---------- GIVEN INFORMATION ----------
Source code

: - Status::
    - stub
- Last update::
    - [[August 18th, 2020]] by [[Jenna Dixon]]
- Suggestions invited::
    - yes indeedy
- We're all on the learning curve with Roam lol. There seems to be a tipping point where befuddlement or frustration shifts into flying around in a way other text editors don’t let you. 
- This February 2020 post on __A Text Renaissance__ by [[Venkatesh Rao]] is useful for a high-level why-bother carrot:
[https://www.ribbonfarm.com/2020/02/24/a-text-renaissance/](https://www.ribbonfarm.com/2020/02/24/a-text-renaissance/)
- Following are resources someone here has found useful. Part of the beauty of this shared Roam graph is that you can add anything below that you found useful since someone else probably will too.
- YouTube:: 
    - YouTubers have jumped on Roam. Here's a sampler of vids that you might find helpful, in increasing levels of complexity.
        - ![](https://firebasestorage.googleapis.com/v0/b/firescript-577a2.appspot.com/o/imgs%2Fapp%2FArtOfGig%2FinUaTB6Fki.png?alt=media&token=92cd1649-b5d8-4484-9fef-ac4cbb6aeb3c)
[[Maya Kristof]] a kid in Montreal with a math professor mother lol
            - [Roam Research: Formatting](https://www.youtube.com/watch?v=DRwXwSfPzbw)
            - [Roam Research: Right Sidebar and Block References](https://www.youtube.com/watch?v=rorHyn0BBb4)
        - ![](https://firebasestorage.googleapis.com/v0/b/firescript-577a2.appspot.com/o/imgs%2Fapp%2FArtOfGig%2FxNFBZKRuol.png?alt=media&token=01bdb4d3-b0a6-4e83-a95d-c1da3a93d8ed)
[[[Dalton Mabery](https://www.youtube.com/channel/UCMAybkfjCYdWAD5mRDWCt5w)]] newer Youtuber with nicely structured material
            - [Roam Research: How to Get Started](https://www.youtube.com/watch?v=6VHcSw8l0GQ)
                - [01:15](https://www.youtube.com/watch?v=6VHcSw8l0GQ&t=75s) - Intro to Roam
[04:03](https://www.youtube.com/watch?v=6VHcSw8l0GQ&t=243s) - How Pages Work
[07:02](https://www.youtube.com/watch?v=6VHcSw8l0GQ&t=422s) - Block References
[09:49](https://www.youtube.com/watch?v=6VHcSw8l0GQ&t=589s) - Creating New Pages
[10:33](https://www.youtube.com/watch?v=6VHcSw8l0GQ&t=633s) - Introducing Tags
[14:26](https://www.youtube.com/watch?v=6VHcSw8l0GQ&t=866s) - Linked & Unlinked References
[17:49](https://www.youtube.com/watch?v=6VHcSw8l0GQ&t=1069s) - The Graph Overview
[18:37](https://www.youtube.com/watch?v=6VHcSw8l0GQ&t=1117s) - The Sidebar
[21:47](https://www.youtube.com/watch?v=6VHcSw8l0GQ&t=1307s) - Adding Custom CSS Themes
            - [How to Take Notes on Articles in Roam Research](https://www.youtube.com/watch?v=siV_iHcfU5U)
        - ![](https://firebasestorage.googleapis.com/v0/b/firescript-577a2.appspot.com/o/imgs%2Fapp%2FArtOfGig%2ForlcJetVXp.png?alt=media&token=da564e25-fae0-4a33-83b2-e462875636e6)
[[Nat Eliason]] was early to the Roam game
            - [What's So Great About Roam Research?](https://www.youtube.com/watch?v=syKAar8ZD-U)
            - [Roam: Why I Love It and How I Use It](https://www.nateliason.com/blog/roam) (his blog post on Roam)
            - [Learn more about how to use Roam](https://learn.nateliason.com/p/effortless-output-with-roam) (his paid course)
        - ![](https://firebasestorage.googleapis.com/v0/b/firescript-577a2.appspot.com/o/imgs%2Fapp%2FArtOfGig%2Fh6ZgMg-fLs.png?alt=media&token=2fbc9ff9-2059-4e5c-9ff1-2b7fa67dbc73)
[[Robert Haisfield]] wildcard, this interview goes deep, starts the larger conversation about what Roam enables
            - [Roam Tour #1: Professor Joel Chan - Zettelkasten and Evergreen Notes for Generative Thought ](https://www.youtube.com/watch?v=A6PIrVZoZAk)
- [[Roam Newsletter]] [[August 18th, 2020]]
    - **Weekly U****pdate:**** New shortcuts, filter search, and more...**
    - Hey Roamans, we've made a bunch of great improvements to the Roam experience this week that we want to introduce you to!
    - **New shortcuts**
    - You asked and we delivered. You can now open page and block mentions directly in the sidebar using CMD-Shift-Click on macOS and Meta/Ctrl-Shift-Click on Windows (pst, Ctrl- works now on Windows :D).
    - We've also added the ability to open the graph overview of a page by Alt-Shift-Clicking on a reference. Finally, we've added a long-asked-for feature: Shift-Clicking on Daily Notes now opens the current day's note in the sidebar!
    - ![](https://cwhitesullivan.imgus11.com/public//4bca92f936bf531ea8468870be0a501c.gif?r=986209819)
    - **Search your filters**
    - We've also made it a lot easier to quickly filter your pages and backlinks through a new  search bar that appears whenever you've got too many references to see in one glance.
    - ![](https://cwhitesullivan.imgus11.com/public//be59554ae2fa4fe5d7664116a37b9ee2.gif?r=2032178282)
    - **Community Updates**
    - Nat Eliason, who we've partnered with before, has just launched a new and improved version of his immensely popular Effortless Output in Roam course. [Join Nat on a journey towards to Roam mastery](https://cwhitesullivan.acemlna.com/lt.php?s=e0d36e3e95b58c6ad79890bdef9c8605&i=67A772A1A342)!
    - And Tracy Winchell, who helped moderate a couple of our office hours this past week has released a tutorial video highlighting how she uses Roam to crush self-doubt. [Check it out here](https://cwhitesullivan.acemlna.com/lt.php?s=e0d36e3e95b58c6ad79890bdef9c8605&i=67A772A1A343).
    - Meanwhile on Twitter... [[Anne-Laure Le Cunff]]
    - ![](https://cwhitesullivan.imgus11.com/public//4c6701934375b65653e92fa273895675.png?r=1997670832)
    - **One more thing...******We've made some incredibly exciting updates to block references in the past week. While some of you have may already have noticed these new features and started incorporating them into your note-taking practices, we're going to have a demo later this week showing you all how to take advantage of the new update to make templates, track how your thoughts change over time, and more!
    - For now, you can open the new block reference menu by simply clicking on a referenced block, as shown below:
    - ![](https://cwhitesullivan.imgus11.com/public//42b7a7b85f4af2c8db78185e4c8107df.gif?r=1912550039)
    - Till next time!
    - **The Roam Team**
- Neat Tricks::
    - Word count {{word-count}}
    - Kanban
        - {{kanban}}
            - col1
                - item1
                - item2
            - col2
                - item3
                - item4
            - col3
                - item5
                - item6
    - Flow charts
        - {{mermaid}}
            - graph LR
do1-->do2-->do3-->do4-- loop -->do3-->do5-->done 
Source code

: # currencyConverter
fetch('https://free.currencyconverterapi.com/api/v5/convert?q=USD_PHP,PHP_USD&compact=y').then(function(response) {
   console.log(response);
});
----------
### WHAT YOU WILL DO
Word for word, retype each record.

### WRITTEN ANSWER
Source code

: - Status::
    - stub
- Last update::
    - [[August 18th, 2020]] by [[Jenna Dixon]]
- Suggestions invited::
    - yes indeedy
- We're all on the learning curve with Roam lol. There seems to be a tipping point where befuddlement or frustration shifts into flying around in a way other text editors don’t let you. 
- This February 2020 post on __A Text Renaissance__ by [[Venkatesh Rao]] is useful for a high-level why-bother carrot:
[https://www.ribbonfarm.com/2020/02/24/a-text-renaissance/](https://www.ribbonfarm.com/2020/02/24/a-text-renaissance/)
- Following are resources someone here has found useful. Part of the beauty of this shared Roam graph is that you can add anything below that you found useful since someone else probably will too.
- YouTube:: 
    - YouTubers have jumped on Roam. Here's a sampler of vids that you might find helpful, in increasing levels of complexity.
        - ![](https://firebasestorage.googleapis.com/v0/b/firescript-577a2.appspot.com/o/imgs%2Fapp%2FArtOfGig%2FinUaTB6Fki.png?alt=media&token=92cd1649-b5d8-4484-9fef-ac4cbb6aeb3c)
[[Maya Kristof]] a kid in Montreal with a math professor mother lol
            - [Roam Research: Formatting](https://www.youtube.com/watch?v=DRwXwSfPzbw)
            - [Roam Research: Right Sidebar and Block References](https://www.youtube.com/watch?v=rorHyn0BBb4)
        - ![](https://firebasestorage.googleapis.com/v0/b/firescript-577a2.appspot.com/o/imgs%2Fapp%2FArtOfGig%2FxNFBZKRuol.png?alt=media&token=01bdb4d3-b0a6-4e83-a95d-c1da3a93d8ed)
[[[Dalton Mabery](https://www.youtube.com/channel/UCMAybkfjCYdWAD5mRDWCt5w)]] newer Youtuber with nicely structured material
            - [Roam Research: How to Get Started](https://www.youtube.com/watch?v=6VHcSw8l0GQ)
                - [01:15](https://www.youtube.com/watch?v=6VHcSw8l0GQ&t=75s) - Intro to Roam
[04:03](https://www.youtube.com/watch?v=6VHcSw8l0GQ&t=243s) - How Pages Work
[07:02](https://www.youtube.com/watch?v=6VHcSw8l0GQ&t=422s) - Block References
[09:49](https://www.youtube.com/watch?v=6VHcSw8l0GQ&t=589s) - Creating New Pages
[10:33](https://www.youtube.com/watch?v=6VHcSw8l0GQ&t=633s) - Introducing Tags
[14:26](https://www.youtube.com/watch?v=6VHcSw8l0GQ&t=866s) - Linked & Unlinked References
[17:49](https://www.youtube.com/watch?v=6VHcSw8l0GQ&t=1069s) - The Graph Overview
[18:37](https://www.youtube.com/watch?v=6VHcSw8l0GQ&t=1117s) - The Sidebar
[21:47](https://www.youtube.com/watch?v=6VHcSw8l0GQ&t=1307s) - Adding Custom CSS Themes
            - [How to Take Notes on Articles in Roam Research](https://www.youtube.com/watch?v=siV_iHcfU5U)
        - ![](https://firebasestorage.googleapis.com/v0/b/firescript-577a2.appspot.com/o/imgs%2Fapp%2FArtOfGig%2ForlcJetVXp.png?alt=media&token=da564e25-fae0-4a33-83b2-e462875636e6)
[[Nat Eliason]] was early to the Roam game
            - [What's So Great About Roam Research?](https://www.youtube.com/watch?v=syKAar8ZD-U)
            - [Roam: Why I Love It and How I Use It](https://www.nateliason.com/blog/roam) (his blog post on Roam)
            - [Learn more about how to use Roam](https://learn.nateliason.com/p/effortless-output-with-roam) (his paid course)
        - ![](https://firebasestorage.googleapis.com/v0/b/firescript-577a2.appspot.com/o/imgs%2Fapp%2FArtOfGig%2Fh6ZgMg-fLs.png?alt=media&token=2fbc9ff9-2059-4e5c-9ff1-2b7fa67dbc73)
[[Robert Haisfield]] wildcard, this interview goes deep, starts the larger conversation about what Roam enables
            - [Roam Tour #1: Professor Joel Chan - Zettelkasten and Evergreen Notes for Generative Thought ](https://www.youtube.com/watch?v=A6PIrVZoZAk)
- [[Roam Newsletter]] [[August 18th, 2020]]
    - **Weekly U****pdate:**** New shortcuts, filter search, and more...**
    - Hey Roamans, we've made a bunch of great improvements to the Roam experience this week that we want to introduce you to!
    - **New shortcuts**
    - You asked and we delivered. You can now open page and block mentions directly in the sidebar using CMD-Shift-Click on macOS and Meta/Ctrl-Shift-Click on Windows (pst, Ctrl- works now on Windows :D).
    - We've also added the ability to open the graph overview of a page by Alt-Shift-Clicking on a reference. Finally, we've added a long-asked-for feature: Shift-Clicking on Daily Notes now opens the current day's note in the sidebar!
    - ![](https://cwhitesullivan.imgus11.com/public//4bca92f936bf531ea8468870be0a501c.gif?r=986209819)
    - **Search your filters**
    - We've also made it a lot easier to quickly filter your pages and backlinks through a new  search bar that appears whenever you've got too many references to see in one glance.
    - ![](https://cwhitesullivan.imgus11.com/public//be59554ae2fa4fe5d7664116a37b9ee2.gif?r=2032178282)
    - **Community Updates**
    - Nat Eliason, who we've partnered with before, has just launched a new and improved version of his immensely popular Effortless Output in Roam course. [Join Nat on a journey towards to Roam mastery](https://cwhitesullivan.acemlna.com/lt.php?s=e0d36e3e95b58c6ad79890bdef9c8605&i=67A772A1A342)!
    - And Tracy Winchell, who helped moderate a couple of our office hours this past week has released a tutorial video highlighting how she uses Roam to crush self-doubt. [Check it out here](https://cwhitesullivan.acemlna.com/lt.php?s=e0d36e3e95b58c6ad79890bdef9c8605&i=67A772A1A343).
    - Meanwhile on Twitter... [[Anne-Laure Le Cunff]]
    - ![](https://cwhitesullivan.imgus11.com/public//4c6701934375b65653e92fa273895675.png?r=1997670832)
    - **One more thing...******We've made some incredibly exciting updates to block references in the past week. While some of you have may already have noticed these new features and started incorporating them into your note-taking practices, we're going to have a demo later this week showing you all how to take advantage of the new update to make templates, track how your thoughts change over time, and more!
    - For now, you can open the new block reference menu by simply clicking on a referenced block, as shown below:
    - ![](https://cwhitesullivan.imgus11.com/public//42b7a7b85f4af2c8db78185e4c8107df.gif?r=1912550039)
    - Till next time!
    - **The Roam Team**
- Neat Tricks::
    - Word count {{word-count}}
    - Kanban
        - {{kanban}}
            - col1
                - item1
                - item2
            - col2
                - item3
                - item4
            - col3
                - item5
                - item6
    - Flow charts
        - {{mermaid}}
            - graph LR
do1-->do2-->do3-->do4-- loop -->do3-->do5-->done 
Source code

: # currencyConverter
fetch('https://free.currencyconverterapi.com/api/v5/convert?q=USD_PHP,PHP_USD&compact=y').then(function(response) {
   console.log(response);
});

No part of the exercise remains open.